Sem ter solicitado esta licença ao IPHAN, o Grupo Silvio Santos realizou as intervenções no último dia 5 de fevereiro, justamente após ter sido formalmente solicitado a se manifestar a respeito do acordo assinado pelo MP e a Prefeitura de São Paulo, em dezembro de 2023, que definiu recursos para o pagamento da desapropriação e implantação do parque naquele terreno. O montante, de R$ 51 milhões, deverá vir de um termo de ajustamento de conduta assinado pela Uninove relativo a uma ação civil pública na qual a instituição era ré. Um mês antes, os vereadores também aprovaram, em primeira votação, o Projeto de Lei (PL) 877/2021, que dispõe sobre a criação e o funcionamento do Parque Municipal do Rio Bixiga, de autoria do hoje deputado estadual Eduardo Suplicy (PT).

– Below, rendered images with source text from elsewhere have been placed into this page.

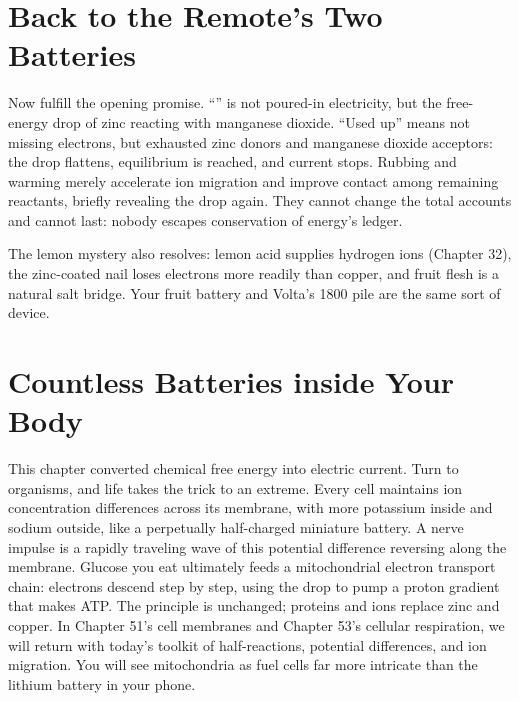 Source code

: \section{Back to the Remote's Two Batteries}

Now fulfill the opening promise. ``'' is not poured-in electricity, but the free-energy drop of zinc reacting with manganese dioxide. ``Used up'' means not missing electrons, but exhausted zinc donors and manganese dioxide acceptors: the drop flattens, equilibrium is reached, and current stops. Rubbing and warming merely accelerate ion migration and improve contact among remaining reactants, briefly revealing the drop again. They cannot change the total accounts and cannot last: nobody escapes conservation of energy's ledger.

The lemon mystery also resolves: lemon acid supplies hydrogen ions (Chapter 32), the zinc-coated nail loses electrons more readily than copper, and fruit flesh is a natural salt bridge. Your fruit battery and Volta's 1800 pile are the same sort of device.

\section{Countless Batteries inside Your Body}

This chapter converted chemical free energy into electric current. Turn to organisms, and life takes the trick to an extreme. Every cell maintains ion concentration differences across its membrane, with more potassium inside and sodium outside, like a perpetually half-charged miniature battery. A nerve impulse is a rapidly traveling wave of this potential difference reversing along the membrane. Glucose you eat ultimately feeds a mitochondrial electron transport chain: electrons descend step by step, using the drop to pump a proton gradient that makes ATP. The principle is unchanged; proteins and ions replace zinc and copper. In Chapter 51's cell membranes and Chapter 53's cellular respiration, we will return with today's toolkit of half-reactions, potential differences, and ion migration. You will see mitochondria as fuel cells far more intricate than the lithium battery in your phone.

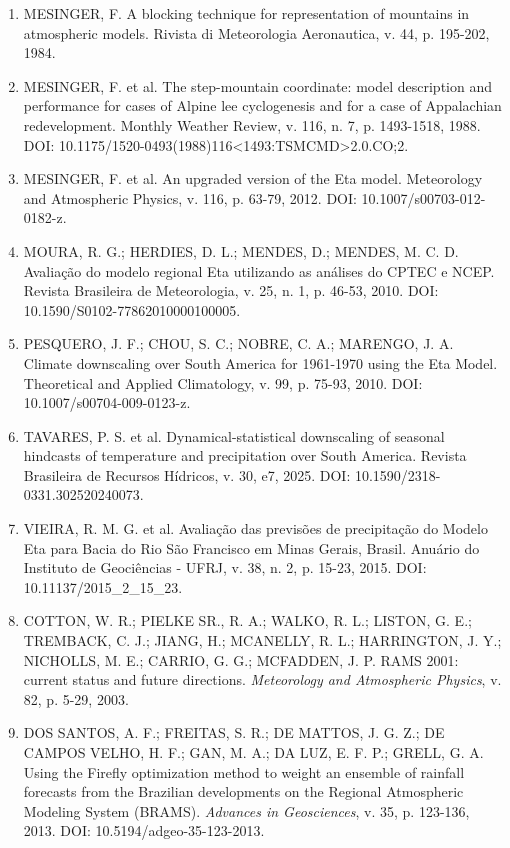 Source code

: \documentclass[12pt,a4paper,oneside]{book}
\begin{document}
\begin{enumerate}
\item
  MESINGER, F. A blocking technique for representation of mountains in atmospheric models. Rivista di Meteorologia Aeronautica, v. 44, p. 195-202, 1984.
\item
  MESINGER, F. et al. The step-mountain coordinate: model description and performance for cases of Alpine lee cyclogenesis and for a case of Appalachian redevelopment. Monthly Weather Review, v. 116, n. 7, p. 1493-1518, 1988. DOI: 10.1175/1520-0493(1988)116\textless1493:TSMCMD\textgreater2.0.CO;2.
\item
  MESINGER, F. et al. An upgraded version of the Eta model. Meteorology and Atmospheric Physics, v. 116, p. 63-79, 2012. DOI: 10.1007/s00703-012-0182-z.
\item
  MOURA, R. G.; HERDIES, D. L.; MENDES, D.; MENDES, M. C. D. Avaliação do modelo regional Eta utilizando as análises do CPTEC e NCEP. Revista Brasileira de Meteorologia, v. 25, n. 1, p. 46-53, 2010. DOI: 10.1590/S0102-77862010000100005.
\item
  PESQUERO, J. F.; CHOU, S. C.; NOBRE, C. A.; MARENGO, J. A. Climate downscaling over South America for 1961-1970 using the Eta Model. Theoretical and Applied Climatology, v. 99, p. 75-93, 2010. DOI: 10.1007/s00704-009-0123-z.
\item
  TAVARES, P. S. et al. Dynamical-statistical downscaling of seasonal hindcasts of temperature and precipitation over South America. Revista Brasileira de Recursos Hídricos, v. 30, e7, 2025. DOI: 10.1590/2318-0331.302520240073.
\item
  VIEIRA, R. M. G. et al. Avaliação das previsões de precipitação do Modelo Eta para Bacia do Rio São Francisco em Minas Gerais, Brasil. Anuário do Instituto de Geociências - UFRJ, v. 38, n. 2, p. 15-23, 2015. DOI: 10.11137/2015\_2\_15\_23.
\item
  COTTON, W. R.; PIELKE SR., R. A.; WALKO, R. L.; LISTON, G. E.; TREMBACK, C. J.; JIANG, H.; MCANELLY, R. L.; HARRINGTON, J. Y.; NICHOLLS, M. E.; CARRIO, G. G.; MCFADDEN, J. P. RAMS 2001: current status and future directions. \emph{Meteorology and Atmospheric Physics}, v. 82, p. 5-29, 2003.
\item
  DOS SANTOS, A. F.; FREITAS, S. R.; DE MATTOS, J. G. Z.; DE CAMPOS VELHO, H. F.; GAN, M. A.; DA LUZ, E. F. P.; GRELL, G. A. Using the Firefly optimization method to weight an ensemble of rainfall forecasts from the Brazilian developments on the Regional Atmospheric Modeling System (BRAMS). \emph{Advances in Geosciences}, v. 35, p. 123-136, 2013. DOI: 10.5194/adgeo-35-123-2013.

\end{enumerate}
\end{document}
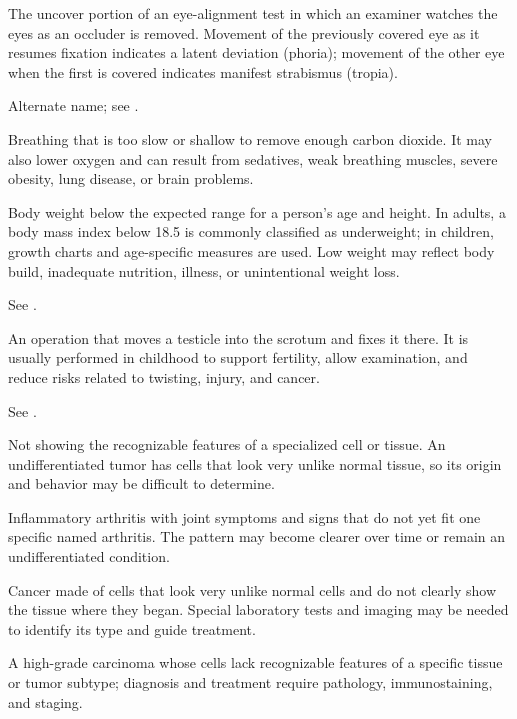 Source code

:  The uncover portion of an eye-alignment test in which an examiner
watches the eyes as an occluder is removed. Movement of the previously covered eye as it
resumes fixation indicates a latent deviation (phoria); movement of the other eye when the
first is covered indicates manifest strabismus (tropia).

 Alternate name; see .

 Breathing that is too slow or shallow to remove enough carbon dioxide. It may also lower oxygen and can result from sedatives, weak breathing muscles, severe obesity, lung disease, or brain problems.

 Body weight below the expected range for a person’s age and height. In adults, a body mass index below 18.5 is commonly classified as underweight; in children, growth charts and age-specific measures are used. Low weight may reflect body build, inadequate nutrition, illness, or unintentional weight loss.

 See .

 An operation that moves a testicle into the scrotum and fixes it there. It is usually performed in childhood to support fertility, allow examination, and reduce risks related to twisting, injury, and cancer.

 See .

 Not showing the recognizable features of a specialized cell or tissue. An undifferentiated tumor has cells that look very unlike normal tissue, so its origin and behavior may be difficult to determine.

 Inflammatory arthritis with joint symptoms and signs that do not yet fit one specific named arthritis. The pattern may become clearer over time or remain an undifferentiated condition.

 Cancer made of cells that look very unlike normal cells and do not clearly show the tissue where they began. Special laboratory tests and imaging may be needed to identify its type and guide treatment.

 A high-grade carcinoma whose cells lack recognizable features of a specific tissue or tumor subtype; diagnosis and treatment require pathology, immunostaining, and staging.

Para além dos argumentos jurídicos e urbanísticos de um lado e de outro desta trincheira, na verdade, esse é um conflito central para a capital paulista. Não pelos personagens envolvidos, mas por se tratar fundamentalmente de uma discussão sobre o destino do município. O Grupo Silvio Santos ao longo desta guerra já anunciou a construção de um shopping center, depois um complexo multiuso e até torres residenciais, a versão atual.

Enquanto as organizações do Bixiga afirmam que a cidade precisa neste momento não mais de torres, shoppings ou complexos multiuso, mas de espaços públicos aonde a cidade possa respirar e que sejam espaços de cura e reparação na relação da pólis com a natureza, fundamentais neste momento de emergência climática, em que o modelo e a forma de ocupação do solo e de construção de infraestruturas devem ser profundamente questionadas.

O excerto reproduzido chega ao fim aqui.